─── Data records
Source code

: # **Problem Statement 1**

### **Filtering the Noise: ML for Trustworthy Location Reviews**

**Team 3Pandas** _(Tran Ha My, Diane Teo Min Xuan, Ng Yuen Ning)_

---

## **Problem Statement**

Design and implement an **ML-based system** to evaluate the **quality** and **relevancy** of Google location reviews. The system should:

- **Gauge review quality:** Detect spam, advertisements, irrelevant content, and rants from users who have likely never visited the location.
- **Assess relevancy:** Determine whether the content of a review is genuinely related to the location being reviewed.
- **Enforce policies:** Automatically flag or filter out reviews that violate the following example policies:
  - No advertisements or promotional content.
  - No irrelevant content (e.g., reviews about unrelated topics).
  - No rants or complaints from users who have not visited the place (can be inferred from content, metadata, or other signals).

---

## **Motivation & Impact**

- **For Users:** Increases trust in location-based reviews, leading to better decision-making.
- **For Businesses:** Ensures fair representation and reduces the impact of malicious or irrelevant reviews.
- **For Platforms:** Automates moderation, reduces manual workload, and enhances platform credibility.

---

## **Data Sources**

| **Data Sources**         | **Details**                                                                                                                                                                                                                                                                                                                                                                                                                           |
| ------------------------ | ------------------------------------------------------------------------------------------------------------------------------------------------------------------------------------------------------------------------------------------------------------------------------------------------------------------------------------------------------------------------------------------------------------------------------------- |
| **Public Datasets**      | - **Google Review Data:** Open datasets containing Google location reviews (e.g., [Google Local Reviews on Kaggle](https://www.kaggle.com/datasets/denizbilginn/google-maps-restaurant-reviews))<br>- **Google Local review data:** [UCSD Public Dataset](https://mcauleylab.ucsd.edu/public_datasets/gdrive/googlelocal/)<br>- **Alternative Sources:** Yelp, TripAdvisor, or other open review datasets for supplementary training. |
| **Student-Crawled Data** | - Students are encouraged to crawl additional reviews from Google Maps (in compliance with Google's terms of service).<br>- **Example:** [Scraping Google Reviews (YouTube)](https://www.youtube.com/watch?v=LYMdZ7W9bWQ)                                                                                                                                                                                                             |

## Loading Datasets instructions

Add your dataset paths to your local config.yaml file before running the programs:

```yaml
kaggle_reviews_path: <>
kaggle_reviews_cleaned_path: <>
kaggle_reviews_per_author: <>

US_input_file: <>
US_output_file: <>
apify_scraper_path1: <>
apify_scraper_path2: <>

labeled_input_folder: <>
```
──────
Instructions for the task
All records shown above are to be output exactly.

Task result
Source code

: # **Problem Statement 1**

### **Filtering the Noise: ML for Trustworthy Location Reviews**

**Team 3Pandas** _(Tran Ha My, Diane Teo Min Xuan, Ng Yuen Ning)_

---

## **Problem Statement**

Design and implement an **ML-based system** to evaluate the **quality** and **relevancy** of Google location reviews. The system should:

- **Gauge review quality:** Detect spam, advertisements, irrelevant content, and rants from users who have likely never visited the location.
- **Assess relevancy:** Determine whether the content of a review is genuinely related to the location being reviewed.
- **Enforce policies:** Automatically flag or filter out reviews that violate the following example policies:
  - No advertisements or promotional content.
  - No irrelevant content (e.g., reviews about unrelated topics).
  - No rants or complaints from users who have not visited the place (can be inferred from content, metadata, or other signals).

---

## **Motivation & Impact**

- **For Users:** Increases trust in location-based reviews, leading to better decision-making.
- **For Businesses:** Ensures fair representation and reduces the impact of malicious or irrelevant reviews.
- **For Platforms:** Automates moderation, reduces manual workload, and enhances platform credibility.

---

## **Data Sources**

| **Data Sources**         | **Details**                                                                                                                                                                                                                                                                                                                                                                                                                           |
| ------------------------ | ------------------------------------------------------------------------------------------------------------------------------------------------------------------------------------------------------------------------------------------------------------------------------------------------------------------------------------------------------------------------------------------------------------------------------------- |
| **Public Datasets**      | - **Google Review Data:** Open datasets containing Google location reviews (e.g., [Google Local Reviews on Kaggle](https://www.kaggle.com/datasets/denizbilginn/google-maps-restaurant-reviews))<br>- **Google Local review data:** [UCSD Public Dataset](https://mcauleylab.ucsd.edu/public_datasets/gdrive/googlelocal/)<br>- **Alternative Sources:** Yelp, TripAdvisor, or other open review datasets for supplementary training. |
| **Student-Crawled Data** | - Students are encouraged to crawl additional reviews from Google Maps (in compliance with Google's terms of service).<br>- **Example:** [Scraping Google Reviews (YouTube)](https://www.youtube.com/watch?v=LYMdZ7W9bWQ)                                                                                                                                                                                                             |

## Loading Datasets instructions

Add your dataset paths to your local config.yaml file before running the programs:

```yaml
kaggle_reviews_path: <>
kaggle_reviews_cleaned_path: <>
kaggle_reviews_per_author: <>

US_input_file: <>
US_output_file: <>
apify_scraper_path1: <>
apify_scraper_path2: <>

labeled_input_folder: <>
```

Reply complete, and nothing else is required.